___ AVAILABLE RECORDS ___
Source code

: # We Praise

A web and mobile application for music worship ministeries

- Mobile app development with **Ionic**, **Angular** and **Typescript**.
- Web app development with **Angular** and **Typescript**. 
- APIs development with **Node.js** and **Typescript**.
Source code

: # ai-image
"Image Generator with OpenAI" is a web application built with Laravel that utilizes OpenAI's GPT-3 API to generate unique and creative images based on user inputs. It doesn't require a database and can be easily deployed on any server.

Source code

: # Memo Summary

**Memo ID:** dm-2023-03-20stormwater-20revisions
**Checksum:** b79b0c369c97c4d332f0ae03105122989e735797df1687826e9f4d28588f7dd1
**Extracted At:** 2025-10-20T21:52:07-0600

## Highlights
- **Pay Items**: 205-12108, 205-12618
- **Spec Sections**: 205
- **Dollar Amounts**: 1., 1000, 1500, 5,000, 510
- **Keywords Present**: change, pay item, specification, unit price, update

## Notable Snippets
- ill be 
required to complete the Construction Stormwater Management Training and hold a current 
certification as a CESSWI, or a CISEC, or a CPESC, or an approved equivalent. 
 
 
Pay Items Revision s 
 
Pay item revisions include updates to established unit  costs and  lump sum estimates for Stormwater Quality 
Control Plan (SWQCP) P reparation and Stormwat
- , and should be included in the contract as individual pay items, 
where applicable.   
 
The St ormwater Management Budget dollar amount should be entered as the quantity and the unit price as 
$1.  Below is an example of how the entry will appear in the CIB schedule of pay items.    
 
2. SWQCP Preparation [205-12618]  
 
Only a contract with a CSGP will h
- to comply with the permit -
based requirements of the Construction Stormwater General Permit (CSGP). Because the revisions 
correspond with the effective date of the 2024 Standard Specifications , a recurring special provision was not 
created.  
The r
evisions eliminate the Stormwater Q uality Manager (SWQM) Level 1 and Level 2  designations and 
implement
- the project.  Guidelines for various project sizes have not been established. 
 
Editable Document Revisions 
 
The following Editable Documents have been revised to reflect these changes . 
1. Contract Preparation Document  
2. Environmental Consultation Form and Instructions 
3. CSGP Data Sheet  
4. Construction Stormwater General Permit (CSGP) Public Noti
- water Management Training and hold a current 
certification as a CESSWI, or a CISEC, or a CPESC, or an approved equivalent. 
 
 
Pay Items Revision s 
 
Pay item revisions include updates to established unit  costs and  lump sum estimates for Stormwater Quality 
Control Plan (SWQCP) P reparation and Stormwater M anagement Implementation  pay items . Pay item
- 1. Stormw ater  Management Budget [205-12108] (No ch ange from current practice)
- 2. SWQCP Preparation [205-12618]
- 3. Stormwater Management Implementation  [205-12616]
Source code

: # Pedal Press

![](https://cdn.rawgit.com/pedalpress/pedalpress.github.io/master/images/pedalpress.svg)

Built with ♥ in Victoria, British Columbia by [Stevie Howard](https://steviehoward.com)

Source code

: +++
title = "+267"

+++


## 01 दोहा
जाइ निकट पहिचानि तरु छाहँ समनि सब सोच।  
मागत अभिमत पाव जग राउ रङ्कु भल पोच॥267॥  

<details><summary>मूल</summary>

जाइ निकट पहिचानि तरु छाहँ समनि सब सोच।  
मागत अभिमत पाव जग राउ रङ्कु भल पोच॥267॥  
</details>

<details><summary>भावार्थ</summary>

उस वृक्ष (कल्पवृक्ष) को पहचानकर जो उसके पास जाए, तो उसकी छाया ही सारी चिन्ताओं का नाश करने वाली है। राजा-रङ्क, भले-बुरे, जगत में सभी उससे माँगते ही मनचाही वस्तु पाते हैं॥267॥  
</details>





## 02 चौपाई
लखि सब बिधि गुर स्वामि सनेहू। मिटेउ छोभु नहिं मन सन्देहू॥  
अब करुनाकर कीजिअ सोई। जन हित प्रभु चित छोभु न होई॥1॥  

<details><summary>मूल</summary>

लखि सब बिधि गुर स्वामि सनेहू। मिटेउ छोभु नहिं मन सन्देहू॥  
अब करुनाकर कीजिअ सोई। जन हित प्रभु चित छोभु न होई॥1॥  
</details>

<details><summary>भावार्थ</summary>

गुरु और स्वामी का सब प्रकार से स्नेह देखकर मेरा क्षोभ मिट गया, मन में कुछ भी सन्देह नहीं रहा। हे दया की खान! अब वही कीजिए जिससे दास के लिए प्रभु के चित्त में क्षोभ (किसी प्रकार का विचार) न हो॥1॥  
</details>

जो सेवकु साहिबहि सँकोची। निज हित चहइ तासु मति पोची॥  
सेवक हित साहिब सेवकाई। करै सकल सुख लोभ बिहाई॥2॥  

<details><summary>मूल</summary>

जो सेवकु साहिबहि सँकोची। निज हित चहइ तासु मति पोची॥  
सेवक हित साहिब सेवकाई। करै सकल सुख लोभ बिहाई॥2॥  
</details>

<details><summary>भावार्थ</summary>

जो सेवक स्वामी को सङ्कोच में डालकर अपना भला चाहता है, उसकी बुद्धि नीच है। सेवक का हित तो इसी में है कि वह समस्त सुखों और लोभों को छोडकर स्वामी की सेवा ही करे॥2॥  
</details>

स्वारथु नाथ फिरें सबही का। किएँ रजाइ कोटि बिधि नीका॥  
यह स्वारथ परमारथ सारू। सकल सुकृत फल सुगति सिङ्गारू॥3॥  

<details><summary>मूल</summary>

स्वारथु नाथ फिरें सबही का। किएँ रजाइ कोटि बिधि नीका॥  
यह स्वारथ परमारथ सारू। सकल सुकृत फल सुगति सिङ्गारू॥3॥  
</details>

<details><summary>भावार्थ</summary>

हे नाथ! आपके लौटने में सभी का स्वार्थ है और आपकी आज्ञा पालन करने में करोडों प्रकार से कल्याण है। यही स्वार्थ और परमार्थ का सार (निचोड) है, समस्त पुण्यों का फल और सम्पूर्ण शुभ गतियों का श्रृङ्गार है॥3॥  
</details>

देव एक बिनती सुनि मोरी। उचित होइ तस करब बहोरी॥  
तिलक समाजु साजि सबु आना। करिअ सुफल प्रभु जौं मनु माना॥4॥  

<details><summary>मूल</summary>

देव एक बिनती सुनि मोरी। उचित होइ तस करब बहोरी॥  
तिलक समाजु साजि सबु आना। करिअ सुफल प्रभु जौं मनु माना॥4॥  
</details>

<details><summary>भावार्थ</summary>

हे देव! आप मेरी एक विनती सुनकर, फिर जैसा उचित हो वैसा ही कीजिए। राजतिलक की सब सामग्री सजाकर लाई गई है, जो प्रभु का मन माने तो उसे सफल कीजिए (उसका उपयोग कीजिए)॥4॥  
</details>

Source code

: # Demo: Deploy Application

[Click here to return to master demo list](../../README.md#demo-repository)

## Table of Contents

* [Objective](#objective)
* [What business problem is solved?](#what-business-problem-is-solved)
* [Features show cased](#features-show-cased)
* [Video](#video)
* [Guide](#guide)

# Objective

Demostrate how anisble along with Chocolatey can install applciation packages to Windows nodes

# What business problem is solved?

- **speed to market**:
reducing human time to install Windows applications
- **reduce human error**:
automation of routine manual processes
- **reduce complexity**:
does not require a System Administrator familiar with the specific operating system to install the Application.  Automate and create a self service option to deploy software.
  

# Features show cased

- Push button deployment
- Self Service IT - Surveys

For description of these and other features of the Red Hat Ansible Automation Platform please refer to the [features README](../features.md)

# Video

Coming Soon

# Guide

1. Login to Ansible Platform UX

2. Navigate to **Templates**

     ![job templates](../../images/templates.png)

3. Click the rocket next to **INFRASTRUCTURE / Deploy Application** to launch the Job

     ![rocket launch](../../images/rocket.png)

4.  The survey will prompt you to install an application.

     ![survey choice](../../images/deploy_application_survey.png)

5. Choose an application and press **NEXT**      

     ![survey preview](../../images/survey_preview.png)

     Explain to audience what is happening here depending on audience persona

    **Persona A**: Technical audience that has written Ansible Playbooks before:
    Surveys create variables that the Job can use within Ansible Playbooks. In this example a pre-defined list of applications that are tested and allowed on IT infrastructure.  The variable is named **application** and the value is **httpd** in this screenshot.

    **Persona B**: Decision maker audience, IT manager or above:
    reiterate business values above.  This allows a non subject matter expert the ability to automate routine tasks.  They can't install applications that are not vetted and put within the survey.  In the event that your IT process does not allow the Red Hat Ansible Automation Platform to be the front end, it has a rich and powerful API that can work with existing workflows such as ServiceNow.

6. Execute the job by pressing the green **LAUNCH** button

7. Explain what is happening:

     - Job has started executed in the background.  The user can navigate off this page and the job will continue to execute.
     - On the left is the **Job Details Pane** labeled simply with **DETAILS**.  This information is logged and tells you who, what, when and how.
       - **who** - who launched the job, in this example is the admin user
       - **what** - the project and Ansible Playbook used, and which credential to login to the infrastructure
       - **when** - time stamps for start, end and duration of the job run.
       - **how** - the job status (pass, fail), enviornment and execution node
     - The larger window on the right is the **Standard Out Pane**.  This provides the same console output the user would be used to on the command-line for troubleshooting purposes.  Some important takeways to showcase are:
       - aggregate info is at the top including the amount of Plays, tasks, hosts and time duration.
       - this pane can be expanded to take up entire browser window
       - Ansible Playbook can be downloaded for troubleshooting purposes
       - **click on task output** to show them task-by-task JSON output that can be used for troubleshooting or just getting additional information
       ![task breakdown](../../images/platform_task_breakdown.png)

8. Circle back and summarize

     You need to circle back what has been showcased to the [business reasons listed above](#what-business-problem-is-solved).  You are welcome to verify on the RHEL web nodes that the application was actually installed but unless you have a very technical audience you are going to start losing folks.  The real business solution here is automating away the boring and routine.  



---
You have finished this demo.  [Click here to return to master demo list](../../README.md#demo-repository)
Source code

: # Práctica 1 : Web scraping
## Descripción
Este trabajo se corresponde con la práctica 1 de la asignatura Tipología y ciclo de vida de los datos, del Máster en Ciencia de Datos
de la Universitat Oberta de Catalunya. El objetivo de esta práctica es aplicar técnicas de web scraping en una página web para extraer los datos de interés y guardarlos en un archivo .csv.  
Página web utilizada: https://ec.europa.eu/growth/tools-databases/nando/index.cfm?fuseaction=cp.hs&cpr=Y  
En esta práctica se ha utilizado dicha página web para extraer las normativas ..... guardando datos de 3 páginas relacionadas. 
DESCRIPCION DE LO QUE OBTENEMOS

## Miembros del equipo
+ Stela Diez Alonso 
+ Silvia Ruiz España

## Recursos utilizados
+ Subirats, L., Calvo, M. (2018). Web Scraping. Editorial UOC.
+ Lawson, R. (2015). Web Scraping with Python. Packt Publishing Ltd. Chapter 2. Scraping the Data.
___
Whatever else the listing above holds, retype exactly only the lines from the one containing "8. Circle back and summarize" to the one containing "Este trabajo se", both ends kept.

# TASK SOLUTION:
8. Circle back and summarize

     You need to circle back what has been showcased to the [business reasons listed above](#what-business-problem-is-solved).  You are welcome to verify on the RHEL web nodes that the application was actually installed but unless you have a very technical audience you are going to start losing folks.  The real business solution here is automating away the boring and routine.  



---
You have finished this demo.  [Click here to return to master demo list](../../README.md#demo-repository)
Source code

: # Práctica 1 : Web scraping
## Descripción
Este trabajo se corresponde con la práctica 1 de la asignatura Tipología y ciclo de vida de los datos, del Máster en Ciencia de Datos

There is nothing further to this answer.